**WHAT THE TASK REQUIRES:**
A word-for-word copy of the entries is the goal; leave out the pictures.

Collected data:
------------------------------------

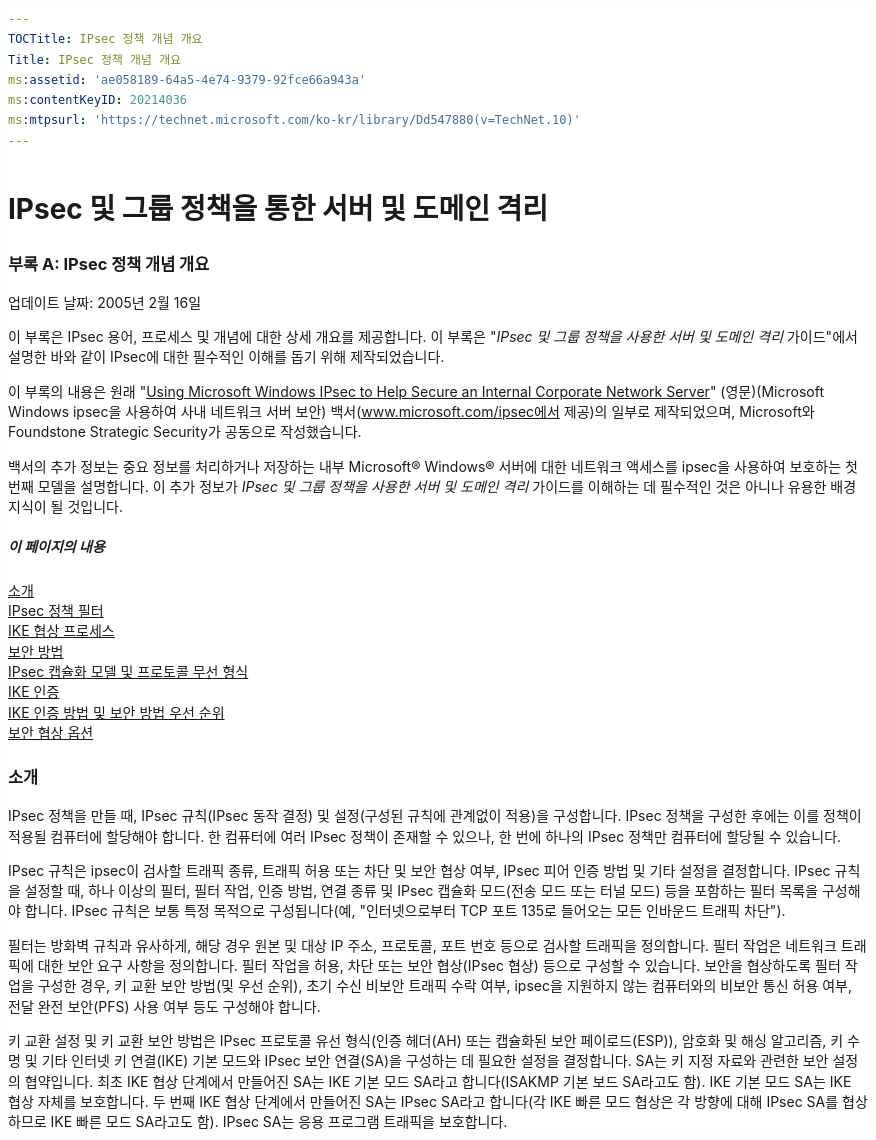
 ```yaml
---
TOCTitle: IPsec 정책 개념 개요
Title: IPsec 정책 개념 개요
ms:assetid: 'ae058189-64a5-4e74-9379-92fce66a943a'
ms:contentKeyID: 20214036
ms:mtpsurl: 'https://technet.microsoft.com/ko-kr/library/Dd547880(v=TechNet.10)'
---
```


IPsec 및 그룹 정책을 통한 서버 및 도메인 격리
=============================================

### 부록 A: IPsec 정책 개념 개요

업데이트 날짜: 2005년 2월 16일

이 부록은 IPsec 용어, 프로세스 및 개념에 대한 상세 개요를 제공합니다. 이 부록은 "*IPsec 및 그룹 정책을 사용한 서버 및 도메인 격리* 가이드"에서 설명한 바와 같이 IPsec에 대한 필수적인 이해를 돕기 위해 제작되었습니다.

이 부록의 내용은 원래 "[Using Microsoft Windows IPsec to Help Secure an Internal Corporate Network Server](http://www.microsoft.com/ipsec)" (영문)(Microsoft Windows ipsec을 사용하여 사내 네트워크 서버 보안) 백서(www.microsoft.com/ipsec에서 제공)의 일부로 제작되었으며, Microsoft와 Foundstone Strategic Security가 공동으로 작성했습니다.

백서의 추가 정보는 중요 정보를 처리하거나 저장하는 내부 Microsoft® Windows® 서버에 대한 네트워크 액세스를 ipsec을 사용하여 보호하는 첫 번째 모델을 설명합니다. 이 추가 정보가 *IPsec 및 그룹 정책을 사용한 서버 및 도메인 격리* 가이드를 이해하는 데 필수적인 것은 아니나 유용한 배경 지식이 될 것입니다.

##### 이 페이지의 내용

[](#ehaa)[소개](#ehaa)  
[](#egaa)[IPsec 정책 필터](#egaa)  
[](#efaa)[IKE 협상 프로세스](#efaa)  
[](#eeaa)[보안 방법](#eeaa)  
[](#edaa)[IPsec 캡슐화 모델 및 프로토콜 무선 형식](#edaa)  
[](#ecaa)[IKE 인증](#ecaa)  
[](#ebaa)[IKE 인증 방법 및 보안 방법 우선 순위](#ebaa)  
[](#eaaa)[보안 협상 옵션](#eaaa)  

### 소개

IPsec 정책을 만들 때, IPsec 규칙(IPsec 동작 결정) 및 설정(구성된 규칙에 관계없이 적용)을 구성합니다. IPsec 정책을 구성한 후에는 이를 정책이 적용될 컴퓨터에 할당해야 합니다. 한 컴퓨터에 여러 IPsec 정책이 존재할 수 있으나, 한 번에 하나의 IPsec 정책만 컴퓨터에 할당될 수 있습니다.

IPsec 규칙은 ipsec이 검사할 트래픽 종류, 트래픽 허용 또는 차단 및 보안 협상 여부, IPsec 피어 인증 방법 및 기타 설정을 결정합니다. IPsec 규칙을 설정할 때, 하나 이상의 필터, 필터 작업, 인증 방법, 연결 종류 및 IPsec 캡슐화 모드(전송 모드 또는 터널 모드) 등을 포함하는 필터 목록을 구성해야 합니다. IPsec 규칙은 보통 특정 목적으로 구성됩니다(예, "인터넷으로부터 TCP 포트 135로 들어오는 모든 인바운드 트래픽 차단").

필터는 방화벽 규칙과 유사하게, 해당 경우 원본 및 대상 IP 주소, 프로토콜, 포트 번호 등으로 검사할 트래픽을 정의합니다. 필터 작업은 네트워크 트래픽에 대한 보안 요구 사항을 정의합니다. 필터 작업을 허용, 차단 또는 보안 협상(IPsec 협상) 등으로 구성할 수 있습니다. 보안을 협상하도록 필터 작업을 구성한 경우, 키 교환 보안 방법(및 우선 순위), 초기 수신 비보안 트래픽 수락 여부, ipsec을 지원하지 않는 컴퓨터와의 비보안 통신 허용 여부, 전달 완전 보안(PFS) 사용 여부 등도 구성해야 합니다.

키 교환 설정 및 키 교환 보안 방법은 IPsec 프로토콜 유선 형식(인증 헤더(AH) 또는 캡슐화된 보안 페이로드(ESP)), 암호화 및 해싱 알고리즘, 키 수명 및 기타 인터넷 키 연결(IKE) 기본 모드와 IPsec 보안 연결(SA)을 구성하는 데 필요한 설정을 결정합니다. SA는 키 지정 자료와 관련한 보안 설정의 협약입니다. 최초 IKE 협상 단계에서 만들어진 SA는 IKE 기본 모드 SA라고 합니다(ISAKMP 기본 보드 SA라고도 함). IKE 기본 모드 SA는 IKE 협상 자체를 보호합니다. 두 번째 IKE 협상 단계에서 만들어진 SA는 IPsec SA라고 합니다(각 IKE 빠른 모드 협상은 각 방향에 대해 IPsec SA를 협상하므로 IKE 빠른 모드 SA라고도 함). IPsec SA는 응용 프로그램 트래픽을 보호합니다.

------------------------------------

**OUTPUT FOR THIS TASK:**
 ```yaml
---
TOCTitle: IPsec 정책 개념 개요
Title: IPsec 정책 개념 개요
ms:assetid: 'ae058189-64a5-4e74-9379-92fce66a943a'
ms:contentKeyID: 20214036
ms:mtpsurl: 'https://technet.microsoft.com/ko-kr/library/Dd547880(v=TechNet.10)'
---
```


IPsec 및 그룹 정책을 통한 서버 및 도메인 격리
=============================================

### 부록 A: IPsec 정책 개념 개요

업데이트 날짜: 2005년 2월 16일

이 부록은 IPsec 용어, 프로세스 및 개념에 대한 상세 개요를 제공합니다. 이 부록은 "*IPsec 및 그룹 정책을 사용한 서버 및 도메인 격리* 가이드"에서 설명한 바와 같이 IPsec에 대한 필수적인 이해를 돕기 위해 제작되었습니다.

이 부록의 내용은 원래 "[Using Microsoft Windows IPsec to Help Secure an Internal Corporate Network Server](http://www.microsoft.com/ipsec)" (영문)(Microsoft Windows ipsec을 사용하여 사내 네트워크 서버 보안) 백서(www.microsoft.com/ipsec에서 제공)의 일부로 제작되었으며, Microsoft와 Foundstone Strategic Security가 공동으로 작성했습니다.

백서의 추가 정보는 중요 정보를 처리하거나 저장하는 내부 Microsoft® Windows® 서버에 대한 네트워크 액세스를 ipsec을 사용하여 보호하는 첫 번째 모델을 설명합니다. 이 추가 정보가 *IPsec 및 그룹 정책을 사용한 서버 및 도메인 격리* 가이드를 이해하는 데 필수적인 것은 아니나 유용한 배경 지식이 될 것입니다.

##### 이 페이지의 내용

[](#ehaa)[소개](#ehaa)  
[](#egaa)[IPsec 정책 필터](#egaa)  
[](#efaa)[IKE 협상 프로세스](#efaa)  
[](#eeaa)[보안 방법](#eeaa)  
[](#edaa)[IPsec 캡슐화 모델 및 프로토콜 무선 형식](#edaa)  
[](#ecaa)[IKE 인증](#ecaa)  
[](#ebaa)[IKE 인증 방법 및 보안 방법 우선 순위](#ebaa)  
[](#eaaa)[보안 협상 옵션](#eaaa)  

### 소개

IPsec 정책을 만들 때, IPsec 규칙(IPsec 동작 결정) 및 설정(구성된 규칙에 관계없이 적용)을 구성합니다. IPsec 정책을 구성한 후에는 이를 정책이 적용될 컴퓨터에 할당해야 합니다. 한 컴퓨터에 여러 IPsec 정책이 존재할 수 있으나, 한 번에 하나의 IPsec 정책만 컴퓨터에 할당될 수 있습니다.

IPsec 규칙은 ipsec이 검사할 트래픽 종류, 트래픽 허용 또는 차단 및 보안 협상 여부, IPsec 피어 인증 방법 및 기타 설정을 결정합니다. IPsec 규칙을 설정할 때, 하나 이상의 필터, 필터 작업, 인증 방법, 연결 종류 및 IPsec 캡슐화 모드(전송 모드 또는 터널 모드) 등을 포함하는 필터 목록을 구성해야 합니다. IPsec 규칙은 보통 특정 목적으로 구성됩니다(예, "인터넷으로부터 TCP 포트 135로 들어오는 모든 인바운드 트래픽 차단").

필터는 방화벽 규칙과 유사하게, 해당 경우 원본 및 대상 IP 주소, 프로토콜, 포트 번호 등으로 검사할 트래픽을 정의합니다. 필터 작업은 네트워크 트래픽에 대한 보안 요구 사항을 정의합니다. 필터 작업을 허용, 차단 또는 보안 협상(IPsec 협상) 등으로 구성할 수 있습니다. 보안을 협상하도록 필터 작업을 구성한 경우, 키 교환 보안 방법(및 우선 순위), 초기 수신 비보안 트래픽 수락 여부, ipsec을 지원하지 않는 컴퓨터와의 비보안 통신 허용 여부, 전달 완전 보안(PFS) 사용 여부 등도 구성해야 합니다.

키 교환 설정 및 키 교환 보안 방법은 IPsec 프로토콜 유선 형식(인증 헤더(AH) 또는 캡슐화된 보안 페이로드(ESP)), 암호화 및 해싱 알고리즘, 키 수명 및 기타 인터넷 키 연결(IKE) 기본 모드와 IPsec 보안 연결(SA)을 구성하는 데 필요한 설정을 결정합니다. SA는 키 지정 자료와 관련한 보안 설정의 협약입니다. 최초 IKE 협상 단계에서 만들어진 SA는 IKE 기본 모드 SA라고 합니다(ISAKMP 기본 보드 SA라고도 함). IKE 기본 모드 SA는 IKE 협상 자체를 보호합니다. 두 번째 IKE 협상 단계에서 만들어진 SA는 IPsec SA라고 합니다(각 IKE 빠른 모드 협상은 각 방향에 대해 IPsec SA를 협상하므로 IKE 빠른 모드 SA라고도 함). IPsec SA는 응용 프로그램 트래픽을 보호합니다.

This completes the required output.